Leetcode #2538: Difference Between Maximum and Minimum Price Sum
In this guide, we solve Leetcode #2538 Difference Between Maximum and Minimum Price Sum in Python and focus on the core idea that makes the solution efficient.
You will see the intuition, the step-by-step method, and a clean Python implementation you can use in interviews.
Problem Statement
There exists an undirected and initially unrooted tree with n nodes indexed from 0 to n - 1. You are given the integer n and a 2D integer array edges of length n - 1, where edges[i] = [ai, bi] indicates that there is an edge between nodes ai and bi in the tree.
Quick Facts
- Difficulty: Hard
- Premium: No
- Tags: Tree, Depth-First Search, Array, Dynamic Programming
Intuition
The problem breaks into overlapping subproblems, so caching results prevents exponential repetition.

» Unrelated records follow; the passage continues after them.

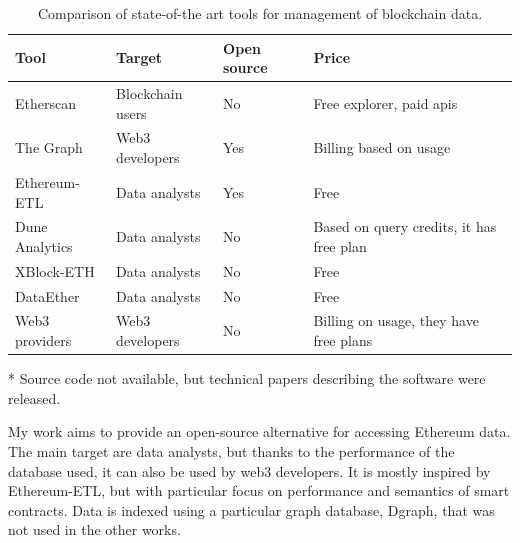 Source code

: \begin{table}[ht!]
\centering
    \begin{threeparttable}
    \begin{tabular}  { m{3cm} m{3cm} m{1.5cm} m{5cm} } 
    \toprule
    \textbf{Tool} & \textbf{Target} & \textbf{Open source} & \textbf{Price}  \\
    \midrule
    Etherscan    & Blockchain users  & No & Free explorer, paid apis  \\[2.3ex]
    The Graph     & Web3 developers & Yes & Billing based on usage  \\[1.3ex]
    Ethereum-ETL     & Data analysts & Yes & Free  \\[1.3ex]
    Dune Analytics      & Data analysts & No & Based on query credits, it has free plan \\[2.6ex]
    XBlock-ETH  & Data analysts & No\tnote{*} & Free   \\[1.3ex]
    DataEther  & Data analysts & No\tnote{*} & Free   \\[1.3ex]
    Web3 providers      & Web3 developers & No & Billing on usage, they have free plans   \\[1.6ex]
    \bottomrule
    \end{tabular}
    \begin{tablenotes}
      \item[*] Source code not available, but technical papers describing the software were released.
      \end{tablenotes}
    \end{threeparttable}
\caption[State of the art tools comparison]{Comparison of state-of-the art tools for management of blockchain data.}
\label{table:tools-comparison}
\end{table}

My work aims to provide an open-source alternative for accessing Ethereum data. The main target are data analysts, but thanks to the performance of the database used, it can also be used by web3 developers. It is mostly inspired by Ethereum-ETL, but with particular focus on performance and semantics of smart contracts. Data is indexed using a particular graph database, Dgraph, that was not used in the other works.
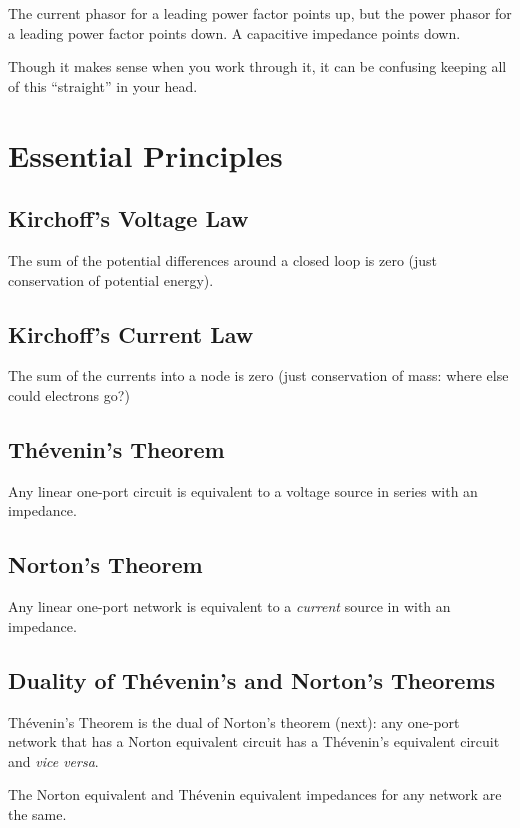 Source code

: \documentclass[11pt]{article}
\begin{document}
The current phasor for a leading power factor points up, but the power
phasor for a leading power factor points down. A capacitive impedance
points down.

Though it makes sense when you work through it, it can be confusing
keeping all of this ``straight'' in your head.


\section{Essential Principles}

\subsection{Kirchoff's Voltage Law}

The sum of the potential differences around a closed loop is zero (just conservation of potential energy).

\subsection{Kirchoff's Current Law}

The sum of the currents into a node is zero (just conservation of mass: where else could electrons go?)

\subsection{Th\'evenin's Theorem}

Any linear one-port circuit is equivalent to a voltage source in
series with an impedance.

\subsection{Norton's Theorem}

Any linear one-port network is equivalent to a \emph{current} source
in  with an impedance.

\subsection{Duality of Th\'evenin's and Norton's Theorems}

Th\'evenin's Theorem is the dual of Norton's theorem (next): any
one-port network that has a Norton equivalent circuit has a
Th\'evenin's equivalent circuit and {\it vice versa}.

The Norton equivalent and Th\'evenin equivalent impedances for any
network are the same.
\end{document}
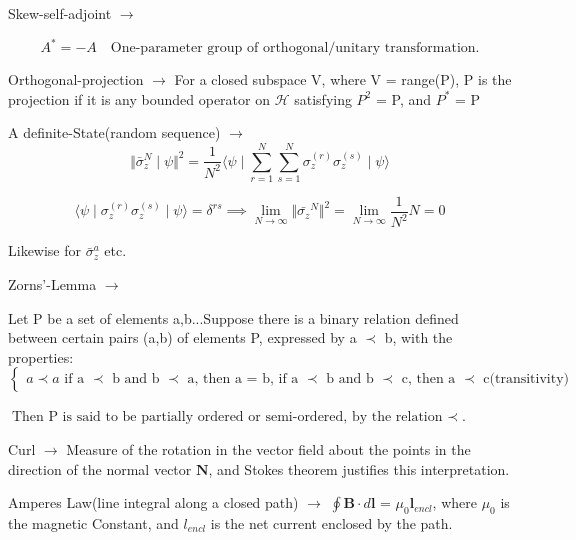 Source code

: \documentclass[a4paper, 10pt, onepage]{elegantbook}
\begin{document}
{Skew-self-adjoint $\longrightarrow$

\begin{equation}
A^* = - A \quad \text{One-parameter group of orthogonal/unitary transformation.}
\end{equation}

Orthogonal-projection $\longrightarrow$ For a closed subspace V, where V = range(P), P is the projection if it is any 
bounded operator
on $\mathscr H$ satisfying $P^2$ = P, and $P^*$ = P 
 
A definite-State(random sequence) $\longrightarrow$
\begin{equation}
\Vert \bar{\sigma}_z^{N} \mid \psi \Vert^2 = \frac{1}{N^2} \langle \psi \mid \sum_{r=1}^N \sum_{s=1}^N 
\sigma_z^{(r)}\sigma_z^{(s)} \mid \psi \rangle
\end{equation}

\begin{equation}
\langle \psi \mid \sigma_z^{(r)} \sigma_z^{(s)} \mid \psi \rangle = \delta^{rs}
\implies \lim_{N \to \infty} \Vert \bar{\sigma_z}^{N} \Vert^2 = \lim_{N \to \infty} \frac{1}{N^2}N = 0
\end{equation}

Likewise for $\bar{\sigma}_z^a$ etc.  

Zorns'-Lemma $\longrightarrow$  

Let P be a set of elements a,b...Suppose there is a binary relation defined between certain pairs (a,b) of elements P,
expressed by a $\prec$ b, with the properties:  $\left\{
            \begin{array}{ll}
            a \prec a 
            \text{ if a $\prec$ b and b $\prec$ a, then a = b,} 
            \text{ if a $\prec$ b and b $\prec$ c, then a $\prec$ c(transitivity)} 
            \end{array} 
            \right.$
\medskip

$\text{Then P is said to be partially ordered or semi-ordered, by the relation $\prec$}$.

Curl $\longrightarrow$ Measure of the rotation in the vector field about the points in the direction of the 
normal vector $\mathbf N$, and Stokes theorem justifies this interpretation. 
 
Amperes Law(line integral along a closed path) $\longrightarrow$ $\oint \mathbf B \cdot d \mathbf l$ = $\mu_0 \mathbf 
l_{encl}$,
where $\mu_0$ is the magnetic Constant, and $l_{encl}$ is the net current enclosed by the path.
  
}
\end{document}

A carefully chosen DP state captures exactly what we need to build the final answer.
Approach
Define the DP state and recurrence, then compute states in the correct order.
Optionally compress space once the recurrence is clear.
Steps:
- Choose a DP state definition.
- Write the recurrence and base cases.
- Compute states in the correct order.
Example
Input: n = 6, edges = [[0,1],[1,2],[1,3],[3,4],[3,5]], price = [9,8,7,6,10,5]
Output: 24
Explanation: The diagram above denotes the tree after rooting it at node 2. The first part (colored in red) shows the path with the maximum price sum. The second part (colored in blue) shows the path with the minimum price sum.
- The first path contains nodes [2,1,3,4]: the prices are [7,8,6,10], and the sum of the prices is 31.
- The second path contains the node [2] with the price [7].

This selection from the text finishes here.